> _What this task involves_: Look through the listing below and report the lines that have the word "mind" in them.

> _Information supplied_:
• • • •

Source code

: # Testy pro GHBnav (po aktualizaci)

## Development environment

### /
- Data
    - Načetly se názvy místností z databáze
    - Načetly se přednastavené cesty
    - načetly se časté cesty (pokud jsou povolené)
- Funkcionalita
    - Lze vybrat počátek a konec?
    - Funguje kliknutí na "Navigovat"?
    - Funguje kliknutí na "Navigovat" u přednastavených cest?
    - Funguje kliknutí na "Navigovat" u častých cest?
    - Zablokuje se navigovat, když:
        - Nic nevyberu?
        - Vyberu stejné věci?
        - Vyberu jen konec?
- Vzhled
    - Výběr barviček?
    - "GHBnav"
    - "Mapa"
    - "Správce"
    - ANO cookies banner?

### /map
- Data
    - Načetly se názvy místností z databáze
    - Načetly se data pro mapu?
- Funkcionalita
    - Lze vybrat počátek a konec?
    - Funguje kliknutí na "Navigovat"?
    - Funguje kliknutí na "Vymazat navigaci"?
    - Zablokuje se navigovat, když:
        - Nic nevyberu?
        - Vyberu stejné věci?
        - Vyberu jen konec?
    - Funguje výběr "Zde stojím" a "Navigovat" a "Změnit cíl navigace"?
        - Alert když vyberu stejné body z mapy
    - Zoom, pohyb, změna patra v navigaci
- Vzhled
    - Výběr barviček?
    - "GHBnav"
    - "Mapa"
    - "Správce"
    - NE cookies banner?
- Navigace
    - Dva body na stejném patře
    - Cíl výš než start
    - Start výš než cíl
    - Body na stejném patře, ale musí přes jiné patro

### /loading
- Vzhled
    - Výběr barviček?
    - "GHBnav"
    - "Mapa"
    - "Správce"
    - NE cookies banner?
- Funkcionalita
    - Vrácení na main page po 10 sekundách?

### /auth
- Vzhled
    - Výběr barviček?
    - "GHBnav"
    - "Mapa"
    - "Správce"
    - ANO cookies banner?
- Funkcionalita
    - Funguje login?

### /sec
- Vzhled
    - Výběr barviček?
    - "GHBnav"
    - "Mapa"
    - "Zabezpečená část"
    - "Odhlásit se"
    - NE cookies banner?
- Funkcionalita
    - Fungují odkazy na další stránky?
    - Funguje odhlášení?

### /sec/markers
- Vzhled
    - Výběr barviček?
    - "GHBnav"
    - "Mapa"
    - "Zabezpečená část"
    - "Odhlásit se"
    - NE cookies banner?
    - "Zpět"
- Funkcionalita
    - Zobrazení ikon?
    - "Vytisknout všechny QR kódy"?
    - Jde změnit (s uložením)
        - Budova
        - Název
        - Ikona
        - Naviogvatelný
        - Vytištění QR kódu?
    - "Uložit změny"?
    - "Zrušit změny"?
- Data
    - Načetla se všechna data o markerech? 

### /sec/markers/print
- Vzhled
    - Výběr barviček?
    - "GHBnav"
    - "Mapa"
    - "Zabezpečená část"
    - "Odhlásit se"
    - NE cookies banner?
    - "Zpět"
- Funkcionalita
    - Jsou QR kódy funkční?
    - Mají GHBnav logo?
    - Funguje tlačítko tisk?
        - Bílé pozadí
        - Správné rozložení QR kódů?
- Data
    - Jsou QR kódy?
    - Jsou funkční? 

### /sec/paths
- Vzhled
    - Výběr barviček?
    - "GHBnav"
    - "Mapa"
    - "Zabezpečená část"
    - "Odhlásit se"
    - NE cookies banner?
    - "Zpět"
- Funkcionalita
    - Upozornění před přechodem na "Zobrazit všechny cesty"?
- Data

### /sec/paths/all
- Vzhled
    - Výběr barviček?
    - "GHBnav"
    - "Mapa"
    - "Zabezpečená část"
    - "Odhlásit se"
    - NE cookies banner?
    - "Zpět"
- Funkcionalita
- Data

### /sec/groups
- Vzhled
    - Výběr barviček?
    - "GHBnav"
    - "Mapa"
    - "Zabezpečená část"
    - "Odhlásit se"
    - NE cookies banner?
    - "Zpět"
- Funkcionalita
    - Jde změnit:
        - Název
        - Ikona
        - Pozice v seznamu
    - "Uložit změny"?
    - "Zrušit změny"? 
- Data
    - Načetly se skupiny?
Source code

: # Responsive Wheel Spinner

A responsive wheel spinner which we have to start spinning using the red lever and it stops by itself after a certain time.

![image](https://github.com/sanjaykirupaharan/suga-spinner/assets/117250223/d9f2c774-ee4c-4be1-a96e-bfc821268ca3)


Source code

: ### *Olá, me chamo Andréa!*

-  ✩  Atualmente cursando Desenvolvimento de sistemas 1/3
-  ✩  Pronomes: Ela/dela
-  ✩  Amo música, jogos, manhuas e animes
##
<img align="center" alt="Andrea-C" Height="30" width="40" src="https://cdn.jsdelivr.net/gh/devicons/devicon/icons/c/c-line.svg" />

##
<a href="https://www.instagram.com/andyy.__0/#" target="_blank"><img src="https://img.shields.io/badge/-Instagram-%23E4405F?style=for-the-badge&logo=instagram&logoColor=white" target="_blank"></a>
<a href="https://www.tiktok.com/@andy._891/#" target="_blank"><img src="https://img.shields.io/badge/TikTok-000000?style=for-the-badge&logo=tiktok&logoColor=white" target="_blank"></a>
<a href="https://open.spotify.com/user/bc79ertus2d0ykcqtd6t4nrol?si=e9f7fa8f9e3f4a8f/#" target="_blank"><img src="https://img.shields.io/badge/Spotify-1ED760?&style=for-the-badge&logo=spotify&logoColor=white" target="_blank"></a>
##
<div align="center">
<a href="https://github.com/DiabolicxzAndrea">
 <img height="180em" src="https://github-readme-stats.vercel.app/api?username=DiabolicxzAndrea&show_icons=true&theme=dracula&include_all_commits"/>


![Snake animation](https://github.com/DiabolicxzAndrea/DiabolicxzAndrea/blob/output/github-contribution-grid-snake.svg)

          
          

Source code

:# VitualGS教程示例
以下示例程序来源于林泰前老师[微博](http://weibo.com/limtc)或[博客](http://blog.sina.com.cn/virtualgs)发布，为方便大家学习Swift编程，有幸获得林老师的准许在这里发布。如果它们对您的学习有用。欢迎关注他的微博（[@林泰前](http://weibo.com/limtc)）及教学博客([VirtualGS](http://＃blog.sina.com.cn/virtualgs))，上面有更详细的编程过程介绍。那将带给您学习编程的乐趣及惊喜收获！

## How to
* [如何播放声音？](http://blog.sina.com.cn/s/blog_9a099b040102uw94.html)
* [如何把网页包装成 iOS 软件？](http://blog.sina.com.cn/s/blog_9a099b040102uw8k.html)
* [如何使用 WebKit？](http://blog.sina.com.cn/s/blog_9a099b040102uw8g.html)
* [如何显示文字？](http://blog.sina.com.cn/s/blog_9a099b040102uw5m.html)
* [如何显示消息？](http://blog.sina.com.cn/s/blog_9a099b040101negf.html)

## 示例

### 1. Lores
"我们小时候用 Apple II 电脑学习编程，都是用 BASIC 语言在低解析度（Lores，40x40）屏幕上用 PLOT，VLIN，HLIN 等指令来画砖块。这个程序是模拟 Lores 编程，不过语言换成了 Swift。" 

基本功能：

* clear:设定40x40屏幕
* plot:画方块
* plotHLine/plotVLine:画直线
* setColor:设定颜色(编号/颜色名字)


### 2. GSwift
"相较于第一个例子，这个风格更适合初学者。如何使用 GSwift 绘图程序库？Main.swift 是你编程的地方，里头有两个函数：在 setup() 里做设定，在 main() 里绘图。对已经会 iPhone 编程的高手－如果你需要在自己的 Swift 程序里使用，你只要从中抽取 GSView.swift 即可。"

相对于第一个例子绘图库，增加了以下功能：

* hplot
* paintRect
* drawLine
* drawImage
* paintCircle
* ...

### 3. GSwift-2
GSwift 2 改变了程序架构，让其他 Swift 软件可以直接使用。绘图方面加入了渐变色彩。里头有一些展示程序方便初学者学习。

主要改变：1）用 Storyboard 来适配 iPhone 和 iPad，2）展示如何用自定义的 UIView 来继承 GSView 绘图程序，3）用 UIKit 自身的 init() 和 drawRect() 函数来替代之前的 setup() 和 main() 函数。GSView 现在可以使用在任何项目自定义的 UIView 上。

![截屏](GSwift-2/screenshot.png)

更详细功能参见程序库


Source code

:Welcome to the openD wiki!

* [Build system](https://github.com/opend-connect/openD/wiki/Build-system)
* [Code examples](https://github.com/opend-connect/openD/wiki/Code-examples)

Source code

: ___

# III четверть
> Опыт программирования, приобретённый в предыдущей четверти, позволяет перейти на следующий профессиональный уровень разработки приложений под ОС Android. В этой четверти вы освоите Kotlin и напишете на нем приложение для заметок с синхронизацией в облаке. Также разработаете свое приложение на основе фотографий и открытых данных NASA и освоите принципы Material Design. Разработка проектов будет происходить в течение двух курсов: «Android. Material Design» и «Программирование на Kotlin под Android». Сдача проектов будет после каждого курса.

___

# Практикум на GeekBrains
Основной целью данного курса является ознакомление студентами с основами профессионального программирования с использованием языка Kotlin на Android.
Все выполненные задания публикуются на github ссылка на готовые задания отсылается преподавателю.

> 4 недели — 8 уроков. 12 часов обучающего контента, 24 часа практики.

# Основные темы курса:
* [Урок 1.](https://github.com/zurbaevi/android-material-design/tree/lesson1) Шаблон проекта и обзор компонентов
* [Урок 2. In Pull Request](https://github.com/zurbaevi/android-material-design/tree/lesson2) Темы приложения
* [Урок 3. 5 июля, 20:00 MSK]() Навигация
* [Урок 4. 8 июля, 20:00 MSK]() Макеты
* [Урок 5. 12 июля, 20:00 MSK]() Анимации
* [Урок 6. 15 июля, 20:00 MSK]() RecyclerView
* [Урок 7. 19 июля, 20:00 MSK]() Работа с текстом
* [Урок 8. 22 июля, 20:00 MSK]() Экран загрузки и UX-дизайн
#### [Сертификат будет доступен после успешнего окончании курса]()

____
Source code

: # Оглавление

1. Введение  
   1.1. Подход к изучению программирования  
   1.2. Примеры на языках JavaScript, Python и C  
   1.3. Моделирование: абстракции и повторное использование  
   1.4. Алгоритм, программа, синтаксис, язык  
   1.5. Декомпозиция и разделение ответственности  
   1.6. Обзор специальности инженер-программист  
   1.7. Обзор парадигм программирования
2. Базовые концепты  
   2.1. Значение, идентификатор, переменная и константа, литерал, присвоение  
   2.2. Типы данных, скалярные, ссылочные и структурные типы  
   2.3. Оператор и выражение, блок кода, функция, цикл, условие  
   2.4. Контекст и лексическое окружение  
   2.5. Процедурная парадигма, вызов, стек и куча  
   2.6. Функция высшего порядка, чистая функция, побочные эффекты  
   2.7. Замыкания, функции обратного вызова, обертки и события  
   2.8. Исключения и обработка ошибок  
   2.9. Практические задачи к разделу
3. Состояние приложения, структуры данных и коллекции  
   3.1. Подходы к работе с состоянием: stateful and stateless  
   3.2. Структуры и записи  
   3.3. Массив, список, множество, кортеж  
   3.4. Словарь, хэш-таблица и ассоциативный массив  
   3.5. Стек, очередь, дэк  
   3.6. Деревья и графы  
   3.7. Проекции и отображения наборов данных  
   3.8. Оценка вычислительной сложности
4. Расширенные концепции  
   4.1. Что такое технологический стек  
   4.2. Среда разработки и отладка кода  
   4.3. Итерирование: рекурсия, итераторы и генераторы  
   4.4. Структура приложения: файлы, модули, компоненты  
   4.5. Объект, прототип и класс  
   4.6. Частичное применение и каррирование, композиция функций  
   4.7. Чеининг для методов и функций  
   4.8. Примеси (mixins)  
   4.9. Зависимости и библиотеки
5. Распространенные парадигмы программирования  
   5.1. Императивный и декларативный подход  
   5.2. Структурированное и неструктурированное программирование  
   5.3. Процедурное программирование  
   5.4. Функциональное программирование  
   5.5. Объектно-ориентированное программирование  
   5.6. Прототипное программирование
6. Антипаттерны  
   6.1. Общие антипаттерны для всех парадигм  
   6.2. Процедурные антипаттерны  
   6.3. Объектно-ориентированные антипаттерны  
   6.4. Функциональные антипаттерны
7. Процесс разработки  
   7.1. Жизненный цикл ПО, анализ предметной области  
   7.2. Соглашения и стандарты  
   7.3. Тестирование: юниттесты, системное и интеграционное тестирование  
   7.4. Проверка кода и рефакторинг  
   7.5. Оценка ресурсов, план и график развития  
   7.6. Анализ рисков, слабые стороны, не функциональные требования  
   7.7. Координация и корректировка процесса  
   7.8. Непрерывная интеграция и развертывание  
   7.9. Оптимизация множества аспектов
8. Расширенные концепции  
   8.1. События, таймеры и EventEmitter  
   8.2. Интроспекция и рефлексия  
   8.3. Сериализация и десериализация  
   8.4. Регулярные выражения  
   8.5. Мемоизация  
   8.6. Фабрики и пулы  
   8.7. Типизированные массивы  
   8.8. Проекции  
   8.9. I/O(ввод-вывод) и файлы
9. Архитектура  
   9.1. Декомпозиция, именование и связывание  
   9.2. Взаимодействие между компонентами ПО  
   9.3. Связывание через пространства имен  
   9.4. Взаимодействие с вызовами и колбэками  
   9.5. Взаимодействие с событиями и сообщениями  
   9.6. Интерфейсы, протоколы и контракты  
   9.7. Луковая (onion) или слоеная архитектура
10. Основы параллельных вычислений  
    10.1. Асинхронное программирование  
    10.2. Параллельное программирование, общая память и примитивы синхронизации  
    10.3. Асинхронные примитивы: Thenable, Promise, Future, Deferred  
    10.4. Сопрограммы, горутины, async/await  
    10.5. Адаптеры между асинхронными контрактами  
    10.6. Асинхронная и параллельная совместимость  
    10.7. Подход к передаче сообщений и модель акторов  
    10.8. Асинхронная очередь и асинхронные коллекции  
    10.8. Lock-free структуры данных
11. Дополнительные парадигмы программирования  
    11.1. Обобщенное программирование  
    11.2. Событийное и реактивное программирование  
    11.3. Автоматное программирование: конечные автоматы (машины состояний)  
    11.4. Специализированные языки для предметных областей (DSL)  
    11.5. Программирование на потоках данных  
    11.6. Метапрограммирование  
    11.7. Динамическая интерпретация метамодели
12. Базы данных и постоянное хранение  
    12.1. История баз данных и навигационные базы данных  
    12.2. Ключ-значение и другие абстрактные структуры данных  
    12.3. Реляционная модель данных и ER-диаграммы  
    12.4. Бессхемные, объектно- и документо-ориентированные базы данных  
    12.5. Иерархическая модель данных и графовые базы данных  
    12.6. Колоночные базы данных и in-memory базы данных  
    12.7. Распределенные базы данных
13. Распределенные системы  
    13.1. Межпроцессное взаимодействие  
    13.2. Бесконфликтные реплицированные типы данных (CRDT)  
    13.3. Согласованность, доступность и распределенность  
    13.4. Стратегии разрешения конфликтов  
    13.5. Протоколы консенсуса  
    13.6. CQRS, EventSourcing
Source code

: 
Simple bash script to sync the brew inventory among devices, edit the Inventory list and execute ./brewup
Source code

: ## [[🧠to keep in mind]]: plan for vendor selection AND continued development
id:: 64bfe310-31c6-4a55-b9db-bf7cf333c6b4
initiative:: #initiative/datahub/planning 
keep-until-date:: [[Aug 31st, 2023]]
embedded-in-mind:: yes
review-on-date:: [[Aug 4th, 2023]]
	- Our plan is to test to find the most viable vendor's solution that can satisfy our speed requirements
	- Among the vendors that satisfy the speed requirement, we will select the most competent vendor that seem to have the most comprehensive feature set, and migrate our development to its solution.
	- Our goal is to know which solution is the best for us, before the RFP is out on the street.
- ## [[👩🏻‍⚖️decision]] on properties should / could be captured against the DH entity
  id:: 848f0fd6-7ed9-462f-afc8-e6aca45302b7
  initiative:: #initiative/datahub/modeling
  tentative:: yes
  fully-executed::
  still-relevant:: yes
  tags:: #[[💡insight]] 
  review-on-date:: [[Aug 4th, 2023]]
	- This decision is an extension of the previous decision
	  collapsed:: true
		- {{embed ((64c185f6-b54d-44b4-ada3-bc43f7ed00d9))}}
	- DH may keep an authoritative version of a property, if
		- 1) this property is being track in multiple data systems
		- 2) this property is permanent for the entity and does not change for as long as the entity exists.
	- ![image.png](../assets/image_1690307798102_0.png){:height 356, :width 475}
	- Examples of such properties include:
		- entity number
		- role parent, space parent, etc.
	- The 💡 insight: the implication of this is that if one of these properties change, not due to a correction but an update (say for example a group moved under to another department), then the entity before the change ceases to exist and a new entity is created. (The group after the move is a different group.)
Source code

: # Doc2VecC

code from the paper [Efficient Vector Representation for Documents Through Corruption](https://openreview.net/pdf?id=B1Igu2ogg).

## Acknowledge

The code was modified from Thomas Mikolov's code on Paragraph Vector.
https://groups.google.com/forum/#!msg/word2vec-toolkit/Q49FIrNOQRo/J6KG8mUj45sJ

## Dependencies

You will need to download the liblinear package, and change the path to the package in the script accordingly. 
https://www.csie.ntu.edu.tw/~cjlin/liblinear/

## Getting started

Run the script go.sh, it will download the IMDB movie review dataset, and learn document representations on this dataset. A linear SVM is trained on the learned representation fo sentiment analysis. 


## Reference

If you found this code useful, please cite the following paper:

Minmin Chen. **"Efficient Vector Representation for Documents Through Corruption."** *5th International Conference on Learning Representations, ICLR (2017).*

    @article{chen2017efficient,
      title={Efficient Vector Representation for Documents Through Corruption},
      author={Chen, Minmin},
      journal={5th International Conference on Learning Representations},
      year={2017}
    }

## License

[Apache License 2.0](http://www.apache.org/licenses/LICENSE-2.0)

• • • •

> _Output of the task_:
: ## [[🧠to keep in mind]]: plan for vendor selection AND continued development
embedded-in-mind:: yes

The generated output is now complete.